__Work instructions__: Copy the lines below as they are; omit the images they contain.

--

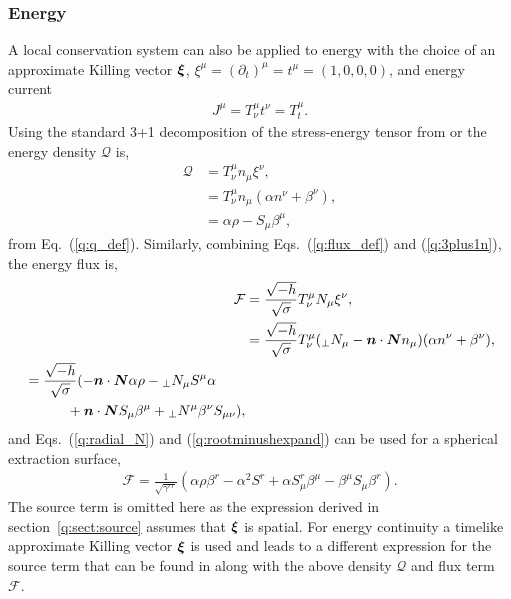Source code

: \subsubsection{Energy} \label{q:sect:energy}
A local conservation system can also be applied to energy with the choice of an approximate Killing vector $\boldsymbol{\xi}$, $\xi^\mu = (\partial_t)^\mu = t^\mu =(1,0,0,0)$, and energy current
\begin{align}
\label{q:energycurrent} J^\mu = T^\mu_\nu t^\nu = T^\mu_t.
\end{align}
 Using the standard 3+1 decomposition of the stress-energy tensor from \cite{gourgoulhon20073+} or \cite{alcubierre2008introduction} the energy density $\mathcal{Q}$ is,
\begin{align}
\mathcal{Q} &= T^\mu_\nu n_\mu \xi^\nu, \\
            &= T^\mu_\nu n_\mu (\alpha n^\nu+ \beta^\nu), \\
            &= \alpha \rho - S_\mu \beta^\mu,
\end{align}
from Eq.~(\ref{q:q_def}). Similarly, combining Eqs.~(\ref{q:flux_def}) and (\ref{q:3plus1n}), the energy flux is,
\begin{align}\mathcal{F} &= \frac{\sqrt{-h}}{\sqrt{\sigma}}T^\mu_\nu N_\mu \xi^\nu, \\
            &= \frac{\sqrt{-h}}{\sqrt{\sigma}}T^\mu_\nu ({}_{\perp}N_\mu - \boldsymbol{n}\cdot \boldsymbol{N} n_\mu) (\alpha n^\nu + \beta^\nu), \\
    \begin{split} &= \frac{\sqrt{-h}}{\sqrt{\sigma}}(-\boldsymbol{n}\cdot \boldsymbol{N}\alpha\rho -  {}_{\perp}N_\mu S^\mu \alpha \\&\quad\quad\quad+ \boldsymbol{n}\cdot \boldsymbol{N} S_\mu \beta^\mu + {}_{\perp}N^\mu \beta^\nu S_{\mu\nu}), \end{split}
\end{align}
and Eqs.~(\ref{q:radial_N}) and (\ref{q:rootminushexpand}) can be used for a spherical extraction surface,
\begin{align}
 \mathcal{F} = \frac{1}{\sqrt{\gamma^{rr}}}(\alpha \rho \beta^r - \alpha^2 S^r   +  \alpha S^r_\mu\beta^\mu - \beta^\mu S_\mu \beta^r ).
\end{align}
 The source term is omitted here as the expression derived in section~\ref{q:sect:source} assumes that $\boldsymbol{\xi}$ is spatial. For energy continuity a timelike approximate Killing vector $\boldsymbol{\xi}$ is used and leads to a different expression for the source term that can be found in \cite{Clough_2021} along with the above density $\mathcal{Q}$ and flux term $\mathcal{F}$.
















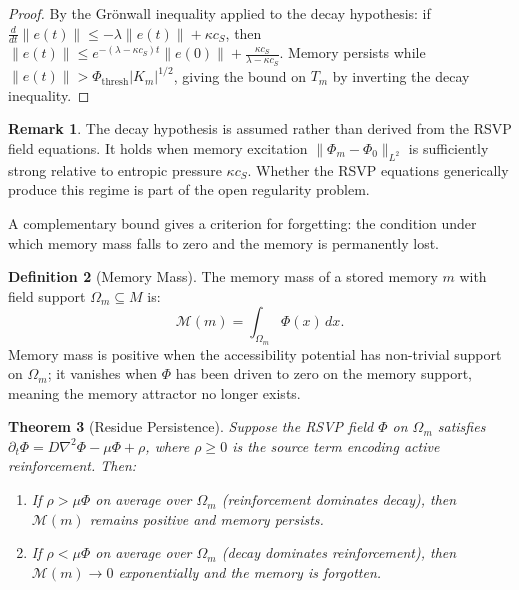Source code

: \documentclass[12pt, oneside]{book}
\theoremstyle{flyxion}
\newtheorem{theorem}{Theorem}[chapter]
\theoremstyle{definition}
\newtheorem{definition}[theorem]{Definition}
\newtheorem{remark}[theorem]{Remark}
\begin{document}
\begin{proof}
By the Gr\"onwall inequality applied to the decay
hypothesis: if $\frac{d}{dt}\|e(t)\| \leq
-\lambda\|e(t)\| + \kappa c_S$, then
$\|e(t)\| \leq e^{-(\lambda - \kappa c_S)t}\|e(0)\| +
\frac{\kappa c_S}{\lambda - \kappa c_S}$.
Memory persists while $\|e(t)\| > \Phi_\mathrm{thresh}
|K_m|^{1/2}$, giving the bound on $T_m$ by inverting
the decay inequality.
\end{proof}

\begin{remark}
The decay hypothesis is assumed rather than derived
from the RSVP field equations. It holds when memory
excitation $\|\Phi_m - \Phi_0\|_{L^2}$ is sufficiently
strong relative to entropic pressure $\kappa c_S$.
Whether the RSVP equations generically produce this
regime is part of the open regularity problem.
\end{remark}

A complementary bound gives a criterion for forgetting:
the condition under which memory mass falls to zero and
the memory is permanently lost.

\begin{definition}[Memory Mass]
The memory mass of a stored memory $m$ with field
support $\Omega_m \subseteq M$ is:
\[
\mathcal{M}(m) = \int_{\Omega_m} \Phi(x)\,dx.
\]
Memory mass is positive when the accessibility potential
has non-trivial support on $\Omega_m$; it vanishes when
$\Phi$ has been driven to zero on the memory support,
meaning the memory attractor no longer exists.
\end{definition}

\begin{theorem}[Residue Persistence]
\label{thm:residue_persistence}
Suppose the RSVP field $\Phi$ on $\Omega_m$ satisfies
$\partial_t\Phi = D\nabla^2\Phi - \mu\Phi + \rho$,
where $\rho \geq 0$ is the source term encoding active
reinforcement. Then:
\begin{enumerate}
\item[(i)] If $\rho > \mu\Phi$ on average over $\Omega_m$
   (reinforcement dominates decay), then $\mathcal{M}(m)$
   remains positive and memory persists.
\item[(ii)] If $\rho < \mu\Phi$ on average over $\Omega_m$
   (decay dominates reinforcement), then $\mathcal{M}(m)
   \to 0$ exponentially and the memory is forgotten.
\end{enumerate}
\end{theorem}
\end{document}
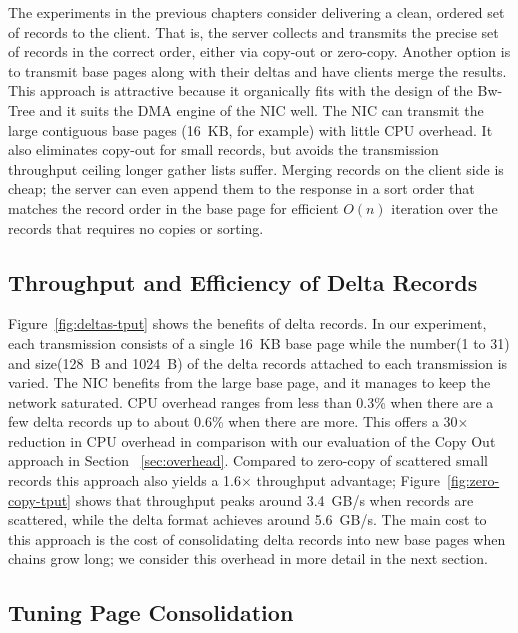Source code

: The experiments in the previous chapters consider delivering a clean, ordered set of records to the
client. That is, the server collects and transmits the precise set of records
in the correct order, either via copy-out or zero-copy. Another option is to
transmit base pages along with their deltas and have clients merge the results.
This approach is attractive because it organically fits with the design of the
Bw-Tree and it suits the DMA engine of the NIC well.  The NIC can transmit the
large contiguous base pages (16~KB, for example) with little CPU overhead.
It also eliminates copy-out for small records, but avoids the transmission
throughput ceiling longer gather lists suffer. %
Merging records on the client side is cheap; the server can even append them to
the response in a sort order that matches the record order in the base page for
efficient $O(n)$ iteration over the records that requires no copies or sorting.


\subsection{Throughput and Efficiency of Delta Records}

Figure~\ref{fig:deltas-tput} shows the benefits of delta records. In our
experiment, each transmission consists of a single 16~KB base page while the
number(1 to 31) and size(128~B and 1024~B) of the delta records attached to each transmission is varied.
The NIC benefits from the large base page, and it manages to keep the network
saturated. CPU overhead ranges from less than 0.3\% when there are a few delta
records up to about 0.6\% when there are more. This offers a 30$\times$ reduction 
in CPU overhead in comparison with our evaluation of the Copy Out approach in 
Section ~\ref{sec:overhead}. Compared to zero-copy of scattered
small records this approach also yields a 1.6$\times$ throughput advantage;
Figure~\ref{fig:zero-copy-tput} shows that throughput peaks around 3.4~GB/s when
records are scattered, while the delta format achieves around  5.6~GB/s. The main cost 
to this approach is the cost of consolidating delta records into new base pages 
when chains grow long; we consider this overhead in more detail in the next section.


\subsection{Tuning Page Consolidation}
\label{sec:consolidation}


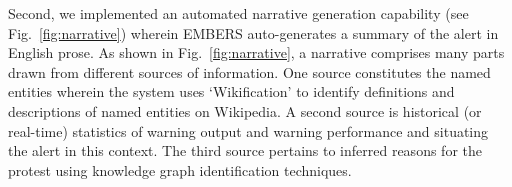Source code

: 
Second, we implemented an automated narrative generation capability
(see Fig.~\ref{fig:narrative}) wherein EMBERS auto-generates a summary
of the alert in English prose. As shown in Fig.~\ref{fig:narrative},
a narrative comprises many parts drawn from different sources
of information. One source constitutes the named entities wherein the
system uses
`Wikification' to identify definitions and descriptions of 
named entities on Wikipedia. A second source is historical (or real-time)
statistics of warning output and warning performance and situating the
alert in this context. The third source pertains to inferred reasons for
the protest using knowledge graph identification techniques.

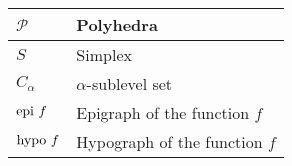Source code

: \documentclass{article}
\begin{document}
\begin{xltabular}{\textwidth}{XX}
	\(\mathcal{P}\)                                                                                                          & Polyhedra                                                                                                                                                                                                      \\ \hline
	\(S\)                                                                                                                    & Simplex                                                                                                                                                                                                        \\ \hline
	\(C_\alpha\)                                                                                                             & \(\alpha\)-sublevel set                                                                                                                                                                                        \\ \hline
	\(\textnormal{epi } f\)                                                                                                  & Epigraph of the function \(f\)                                                                                                                                                                                 \\ \hline
	\(\textnormal{hypo } f\)                                                                                                 & Hypograph of the function \(f\)
\end{xltabular}
\end{document}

--

__Exercise output__:
Source code

: \subsubsection{Energy} \label{q:sect:energy}
A local conservation system can also be applied to energy with the choice of an approximate Killing vector $\boldsymbol{\xi}$, $\xi^\mu = (\partial_t)^\mu = t^\mu =(1,0,0,0)$, and energy current
\begin{align}
\label{q:energycurrent} J^\mu = T^\mu_\nu t^\nu = T^\mu_t.
\end{align}
 Using the standard 3+1 decomposition of the stress-energy tensor from \cite{gourgoulhon20073+} or \cite{alcubierre2008introduction} the energy density $\mathcal{Q}$ is,
\begin{align}
\mathcal{Q} &= T^\mu_\nu n_\mu \xi^\nu, \\
            &= T^\mu_\nu n_\mu (\alpha n^\nu+ \beta^\nu), \\
            &= \alpha \rho - S_\mu \beta^\mu,
\end{align}
from Eq.~(\ref{q:q_def}). Similarly, combining Eqs.~(\ref{q:flux_def}) and (\ref{q:3plus1n}), the energy flux is,
\begin{align}\mathcal{F} &= \frac{\sqrt{-h}}{\sqrt{\sigma}}T^\mu_\nu N_\mu \xi^\nu, \\
            &= \frac{\sqrt{-h}}{\sqrt{\sigma}}T^\mu_\nu ({}_{\perp}N_\mu - \boldsymbol{n}\cdot \boldsymbol{N} n_\mu) (\alpha n^\nu + \beta^\nu), \\
    \begin{split} &= \frac{\sqrt{-h}}{\sqrt{\sigma}}(-\boldsymbol{n}\cdot \boldsymbol{N}\alpha\rho -  {}_{\perp}N_\mu S^\mu \alpha \\&\quad\quad\quad+ \boldsymbol{n}\cdot \boldsymbol{N} S_\mu \beta^\mu + {}_{\perp}N^\mu \beta^\nu S_{\mu\nu}), \end{split}
\end{align}
and Eqs.~(\ref{q:radial_N}) and (\ref{q:rootminushexpand}) can be used for a spherical extraction surface,
\begin{align}
 \mathcal{F} = \frac{1}{\sqrt{\gamma^{rr}}}(\alpha \rho \beta^r - \alpha^2 S^r   +  \alpha S^r_\mu\beta^\mu - \beta^\mu S_\mu \beta^r ).
\end{align}
 The source term is omitted here as the expression derived in section~\ref{q:sect:source} assumes that $\boldsymbol{\xi}$ is spatial. For energy continuity a timelike approximate Killing vector $\boldsymbol{\xi}$ is used and leads to a different expression for the source term that can be found in \cite{Clough_2021} along with the above density $\mathcal{Q}$ and flux term $\mathcal{F}$.
















Source code

: \documentclass[12pt, oneside]{book}
\theoremstyle{flyxion}
\newtheorem{theorem}{Theorem}[chapter]
\theoremstyle{definition}
\newtheorem{definition}[theorem]{Definition}
\newtheorem{remark}[theorem]{Remark}
\begin{document}
\begin{proof}
By the Gr\"onwall inequality applied to the decay
hypothesis: if $\frac{d}{dt}\|e(t)\| \leq
-\lambda\|e(t)\| + \kappa c_S$, then
$\|e(t)\| \leq e^{-(\lambda - \kappa c_S)t}\|e(0)\| +
\frac{\kappa c_S}{\lambda - \kappa c_S}$.
Memory persists while $\|e(t)\| > \Phi_\mathrm{thresh}
|K_m|^{1/2}$, giving the bound on $T_m$ by inverting
the decay inequality.
\end{proof}

\begin{remark}
The decay hypothesis is assumed rather than derived
from the RSVP field equations. It holds when memory
excitation $\|\Phi_m - \Phi_0\|_{L^2}$ is sufficiently
strong relative to entropic pressure $\kappa c_S$.
Whether the RSVP equations generically produce this
regime is part of the open regularity problem.
\end{remark}

A complementary bound gives a criterion for forgetting:
the condition under which memory mass falls to zero and
the memory is permanently lost.

\begin{definition}[Memory Mass]
The memory mass of a stored memory $m$ with field
support $\Omega_m \subseteq M$ is:
\[
\mathcal{M}(m) = \int_{\Omega_m} \Phi(x)\,dx.
\]
Memory mass is positive when the accessibility potential
has non-trivial support on $\Omega_m$; it vanishes when
$\Phi$ has been driven to zero on the memory support,
meaning the memory attractor no longer exists.
\end{definition}

\begin{theorem}[Residue Persistence]
\label{thm:residue_persistence}
Suppose the RSVP field $\Phi$ on $\Omega_m$ satisfies
$\partial_t\Phi = D\nabla^2\Phi - \mu\Phi + \rho$,
where $\rho \geq 0$ is the source term encoding active
reinforcement. Then:
\begin{enumerate}
\item[(i)] If $\rho > \mu\Phi$ on average over $\Omega_m$
   (reinforcement dominates decay), then $\mathcal{M}(m)$
   remains positive and memory persists.
\item[(ii)] If $\rho < \mu\Phi$ on average over $\Omega_m$
   (decay dominates reinforcement), then $\mathcal{M}(m)
   \to 0$ exponentially and the memory is forgotten.
\end{enumerate}
\end{theorem}
\end{document}
Source code

: The experiments in the previous chapters consider delivering a clean, ordered set of records to the
client. That is, the server collects and transmits the precise set of records
in the correct order, either via copy-out or zero-copy. Another option is to
transmit base pages along with their deltas and have clients merge the results.
This approach is attractive because it organically fits with the design of the
Bw-Tree and it suits the DMA engine of the NIC well.  The NIC can transmit the
large contiguous base pages (16~KB, for example) with little CPU overhead.
It also eliminates copy-out for small records, but avoids the transmission
throughput ceiling longer gather lists suffer. %
Merging records on the client side is cheap; the server can even append them to
the response in a sort order that matches the record order in the base page for
efficient $O(n)$ iteration over the records that requires no copies or sorting.


\subsection{Throughput and Efficiency of Delta Records}

Figure~\ref{fig:deltas-tput} shows the benefits of delta records. In our
experiment, each transmission consists of a single 16~KB base page while the
number(1 to 31) and size(128~B and 1024~B) of the delta records attached to each transmission is varied.
The NIC benefits from the large base page, and it manages to keep the network
saturated. CPU overhead ranges from less than 0.3\% when there are a few delta
records up to about 0.6\% when there are more. This offers a 30$\times$ reduction 
in CPU overhead in comparison with our evaluation of the Copy Out approach in 
Section ~\ref{sec:overhead}. Compared to zero-copy of scattered
small records this approach also yields a 1.6$\times$ throughput advantage;
Figure~\ref{fig:zero-copy-tput} shows that throughput peaks around 3.4~GB/s when
records are scattered, while the delta format achieves around  5.6~GB/s. The main cost 
to this approach is the cost of consolidating delta records into new base pages 
when chains grow long; we consider this overhead in more detail in the next section.


\subsection{Tuning Page Consolidation}
\label{sec:consolidation}


Source code

: 
Second, we implemented an automated narrative generation capability
(see Fig.~\ref{fig:narrative}) wherein EMBERS auto-generates a summary
of the alert in English prose. As shown in Fig.~\ref{fig:narrative},
a narrative comprises many parts drawn from different sources
of information. One source constitutes the named entities wherein the
system uses
`Wikification' to identify definitions and descriptions of 
named entities on Wikipedia. A second source is historical (or real-time)
statistics of warning output and warning performance and situating the
alert in this context. The third source pertains to inferred reasons for
the protest using knowledge graph identification techniques.

Source code

: \documentclass{article}
\begin{document}
\begin{xltabular}{\textwidth}{XX}
	\(\mathcal{P}\)                                                                                                          & Polyhedra                                                                                                                                                                                                      \\ \hline
	\(S\)                                                                                                                    & Simplex                                                                                                                                                                                                        \\ \hline
	\(C_\alpha\)                                                                                                             & \(\alpha\)-sublevel set                                                                                                                                                                                        \\ \hline
	\(\textnormal{epi } f\)                                                                                                  & Epigraph of the function \(f\)                                                                                                                                                                                 \\ \hline
	\(\textnormal{hypo } f\)                                                                                                 & Hypograph of the function \(f\)
\end{xltabular}
\end{document}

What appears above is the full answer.